[Stored data entries]
= = =

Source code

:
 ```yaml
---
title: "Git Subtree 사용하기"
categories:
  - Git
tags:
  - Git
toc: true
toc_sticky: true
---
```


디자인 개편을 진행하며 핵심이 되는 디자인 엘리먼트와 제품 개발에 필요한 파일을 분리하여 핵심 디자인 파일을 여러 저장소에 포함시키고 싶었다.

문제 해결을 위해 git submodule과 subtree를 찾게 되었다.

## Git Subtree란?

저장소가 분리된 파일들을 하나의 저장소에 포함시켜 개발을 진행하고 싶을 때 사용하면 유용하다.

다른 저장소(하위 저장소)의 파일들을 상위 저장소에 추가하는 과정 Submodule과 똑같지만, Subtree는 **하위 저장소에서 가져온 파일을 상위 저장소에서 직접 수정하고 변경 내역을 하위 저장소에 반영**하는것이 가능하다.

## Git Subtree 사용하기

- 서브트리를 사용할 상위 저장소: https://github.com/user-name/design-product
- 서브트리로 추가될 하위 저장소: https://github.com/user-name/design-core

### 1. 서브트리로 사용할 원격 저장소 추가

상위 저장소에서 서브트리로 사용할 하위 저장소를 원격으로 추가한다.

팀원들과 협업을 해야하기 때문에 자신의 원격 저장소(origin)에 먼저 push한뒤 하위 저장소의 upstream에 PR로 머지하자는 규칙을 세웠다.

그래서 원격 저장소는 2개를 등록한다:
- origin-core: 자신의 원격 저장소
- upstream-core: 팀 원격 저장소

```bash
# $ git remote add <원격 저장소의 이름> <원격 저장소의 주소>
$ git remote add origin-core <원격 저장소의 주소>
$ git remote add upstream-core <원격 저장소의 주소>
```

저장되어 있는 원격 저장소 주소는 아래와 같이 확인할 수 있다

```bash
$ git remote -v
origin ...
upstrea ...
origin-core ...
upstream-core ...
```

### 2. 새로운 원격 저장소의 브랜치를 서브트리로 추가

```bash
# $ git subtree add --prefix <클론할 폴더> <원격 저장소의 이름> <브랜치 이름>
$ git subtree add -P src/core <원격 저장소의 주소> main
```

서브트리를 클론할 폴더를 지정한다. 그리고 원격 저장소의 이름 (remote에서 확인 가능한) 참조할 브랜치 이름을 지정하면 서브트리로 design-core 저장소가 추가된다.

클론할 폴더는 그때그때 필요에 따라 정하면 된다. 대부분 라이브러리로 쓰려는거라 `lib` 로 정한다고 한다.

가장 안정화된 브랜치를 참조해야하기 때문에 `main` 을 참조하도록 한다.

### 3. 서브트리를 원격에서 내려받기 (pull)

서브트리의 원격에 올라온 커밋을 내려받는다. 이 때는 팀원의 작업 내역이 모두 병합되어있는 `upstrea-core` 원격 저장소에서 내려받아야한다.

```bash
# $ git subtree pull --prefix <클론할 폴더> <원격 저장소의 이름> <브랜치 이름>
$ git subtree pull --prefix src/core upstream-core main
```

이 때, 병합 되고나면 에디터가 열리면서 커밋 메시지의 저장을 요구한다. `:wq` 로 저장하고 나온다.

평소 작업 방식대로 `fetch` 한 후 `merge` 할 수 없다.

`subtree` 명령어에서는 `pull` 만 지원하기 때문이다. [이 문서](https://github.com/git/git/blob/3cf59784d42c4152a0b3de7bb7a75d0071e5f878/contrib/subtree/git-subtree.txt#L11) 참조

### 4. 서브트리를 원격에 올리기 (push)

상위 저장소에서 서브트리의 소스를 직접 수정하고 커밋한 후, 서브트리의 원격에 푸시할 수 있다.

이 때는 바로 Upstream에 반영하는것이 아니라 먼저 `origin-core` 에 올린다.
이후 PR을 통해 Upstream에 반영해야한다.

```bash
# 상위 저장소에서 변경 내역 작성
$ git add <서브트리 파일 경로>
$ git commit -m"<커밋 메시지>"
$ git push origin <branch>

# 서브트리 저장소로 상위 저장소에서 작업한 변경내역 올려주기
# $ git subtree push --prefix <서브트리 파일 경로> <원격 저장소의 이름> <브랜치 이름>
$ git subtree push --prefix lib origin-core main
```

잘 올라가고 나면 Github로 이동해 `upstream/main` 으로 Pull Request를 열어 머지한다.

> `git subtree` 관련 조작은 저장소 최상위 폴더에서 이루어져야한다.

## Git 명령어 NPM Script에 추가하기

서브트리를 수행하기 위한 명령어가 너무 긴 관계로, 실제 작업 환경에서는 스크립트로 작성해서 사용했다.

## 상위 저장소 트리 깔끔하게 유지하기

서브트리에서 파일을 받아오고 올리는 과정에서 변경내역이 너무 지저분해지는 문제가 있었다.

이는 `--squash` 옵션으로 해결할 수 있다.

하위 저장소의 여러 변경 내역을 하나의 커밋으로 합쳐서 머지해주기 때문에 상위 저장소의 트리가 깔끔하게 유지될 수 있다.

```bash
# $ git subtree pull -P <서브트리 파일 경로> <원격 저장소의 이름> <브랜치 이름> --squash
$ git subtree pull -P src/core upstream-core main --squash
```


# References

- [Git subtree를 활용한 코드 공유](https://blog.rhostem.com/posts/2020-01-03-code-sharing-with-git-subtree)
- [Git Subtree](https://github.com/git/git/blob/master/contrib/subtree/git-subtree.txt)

= = =

# [Assigned task]
What lines of the data include the word "저장소가"? Copy each of them.

# [Answer area]
저장소가 분리된 파일들을 하나의 저장소에 포함시켜 개발을 진행하고 싶을 때 사용하면 유용하다.
서브트리를 클론할 폴더를 지정한다. 그리고 원격 저장소의 이름 (remote에서 확인 가능한) 참조할 브랜치 이름을 지정하면 서브트리로 design-core 저장소가 추가된다.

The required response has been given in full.